Court’s ruling mixed on gas geysers case

? A company held partly responsible for deadly 2001 gas explosions in Hutchinson can’t avoid paying $5.25 million in punitive damages, but two businesses will lose much of what they were awarded for property losses, the state’s highest court ruled Friday.

The Supreme Court’s unanimous decision was mixed for Mid Continent Marketing Center Inc., a subsidiary of natural gas company ONEOK Inc., headquartered in Tulsa, Okla. – and for operators of Woody’s Furniture and Decor Party Supplies of Kansas.

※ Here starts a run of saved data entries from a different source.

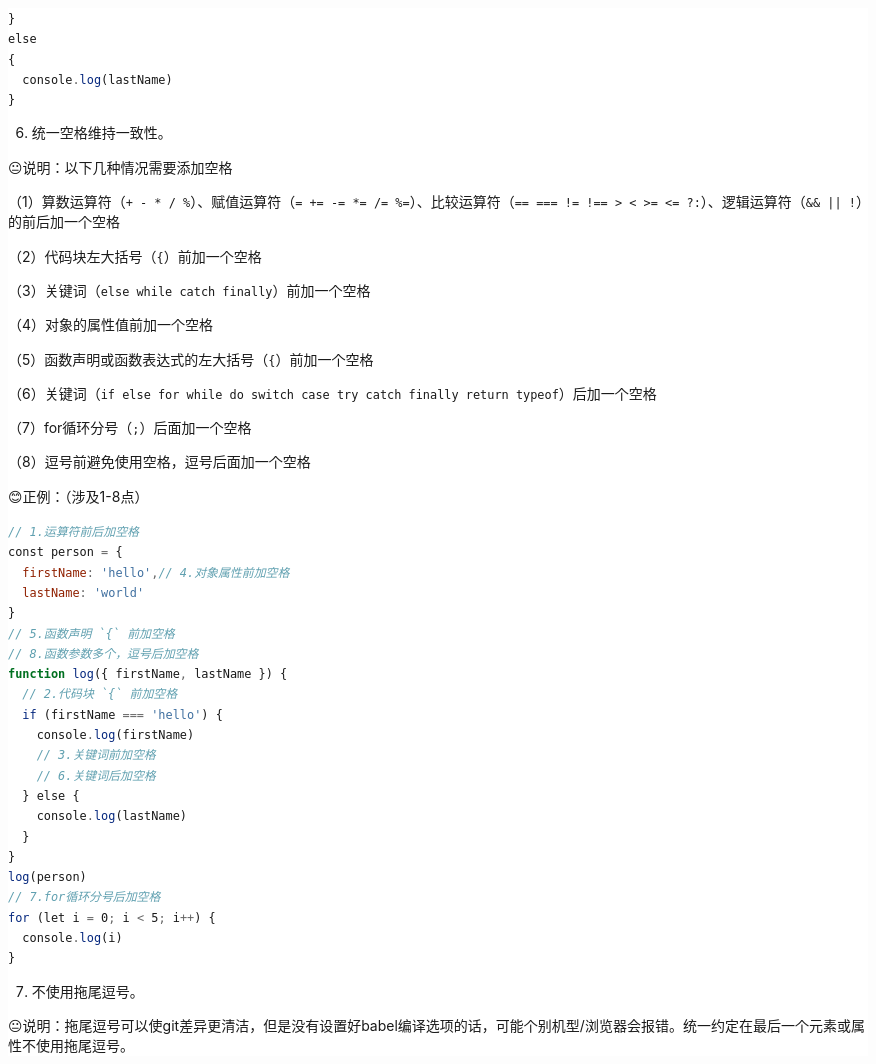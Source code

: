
 ```js
} 
else 
{
  console.log(lastName)
}
```
6. <base-tag type="success" text="强制" size="small" />统一空格维持一致性。

:neutral_face:说明：以下几种情况需要添加空格

（1）算数运算符（`+ - * / %`）、赋值运算符（`= += -= *= /= %=`）、比较运算符（`== === != !== > < >= <= ?:`）、逻辑运算符（`&& || !`）的前后加一个空格

（2）代码块左大括号（`{`）前加一个空格

（3）关键词（`else while catch finally`）前加一个空格

（4）对象的属性值前加一个空格

（5）函数声明或函数表达式的左大括号（`{`）前加一个空格

（6）关键词（`if else for while do switch case try catch finally return typeof`）后加一个空格

（7）for循环分号（`;`）后面加一个空格

（8）逗号前避免使用空格，逗号后面加一个空格

:blush:正例：（涉及1-8点）
```js
// 1.运算符前后加空格
const person = {
  firstName: 'hello',// 4.对象属性前加空格
  lastName: 'world'
}
// 5.函数声明 `{` 前加空格
// 8.函数参数多个，逗号后加空格
function log({ firstName, lastName }) {
  // 2.代码块 `{` 前加空格
  if (firstName === 'hello') {
    console.log(firstName)
    // 3.关键词前加空格
    // 6.关键词后加空格
  } else {
    console.log(lastName)
  }
}
log(person)
// 7.for循环分号后加空格
for (let i = 0; i < 5; i++) {
  console.log(i)
}
```
7. <base-tag type="success" text="强制" size="small" />不使用拖尾逗号。

:neutral_face:说明：拖尾逗号可以使git差异更清洁，但是没有设置好babel编译选项的话，可能个别机型/浏览器会报错。统一约定在最后一个元素或属性不使用拖尾逗号。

Three years after the explosions, a Sedgwick County jury found ONEOK and Mid Continent both at fault and awarded the two businesses more than $1.7 million to compensate them for their losses.

District Judge James Fleetwood then ordered Mid Continent to pay the additional punitive damages.

The Supreme Court said the first part of the award should have been reduced to reflect insurance settlements, and returned the case to Fleetwood for further proceedings.

But the justices rejected Mid Continent’s claim that the punitive damages were excessive and violated the company’s rights to due legal process.

Summary of Gas Geysers Lawsuit

THE DISASTER: An explosion Jan. 17, 2001, in downtown Hutchinson destroyed two buildings and left others in flames. Gas had seeped from an underground cavern outside Hutchinson, then shot up through abandoned wells.

THE DEATHS: The next day, while the downtown leak was being burned off, another explosion at a mobile home park killed a couple.

THE LAWSUIT: Operators of the two businesses, Woody’s Furniture and Decor Party Supplies of Kansas, sued ONEOK Inc., a Tulsa, Okla., gas company, and a subsidiary, Mid Continent Marketing Center Inc.

THE OUTCOME: In Sedgwick County District Court, a jury awarded the two Hutchinson businesses a total of $1.71 million for property losses. Judge James Fleetwood then ordered Mid Continent to pay $5.25 million in punitive damages.

THE APPEAL: The Kansas Supreme Court said the damages for property losses had to be reduced to account for insurance settlements, but it rejected Mid Continent’s challenge to the punitive damages.

WHAT’S NEXT: The case will return to district court to determine how much the damages for property losses will be reduced.

In the court’s decision, Justice Donald Allegrucci noted that Fleetwood concluded that Mid Continent was driven by its profit motive to abandon “prudent” operating procedures, ignored significant dangers, operated without regard to Hutchinson’s safety, withheld information from regulators and failed to cooperate with the public.

“Woody’s and Decor point out that the trial judge found a good deal of evidence of seriously reprehensible conduct,” Allegrucci wrote.

Before the explosions, 143 million cubic feet of natural gas leaked from a cavern several hundred feet underground at Yaggy Field, northwest of Hutchinson, and rapidly seeped toward the city, where it shot up through abandoned wells. A blast rocked downtown Jan. 17, 2001, destroying two stores and leaving other nearby buildings in flames.

Gas geysers 30 feet high erupted, forcing hundreds of people out of southeast Hutchinson for several days. The downtown leak was being burned off when another explosion the next day killed a couple at a mobile home park.

ONEOK, without admitting a link between the Yaggy Field leak and the explosions, reached a confidential settlement in August 2002 with the couple’s relatives.

Meanwhile, Mid Continent, in appealing the award of punitive damages to the two businesses, noted that no one died in the explosion that consumed Woody’s and Decor Party Supplies. Allegrucci countered that the lack of deaths was “by sheer chance.”

“But the potential harm was prodigious, and the harm likely to result from defendants’ conduct is to be taken into account in calculating punitive damages,” Allegrucci wrote.

The damages the two businesses received for their property losses presented other issues, however.

The business owners received almost $1.45 million from their insurance companies, and ONEOK and Mid Continent later settled with the insurers before those insurers sued them to recover what the businesses had been paid.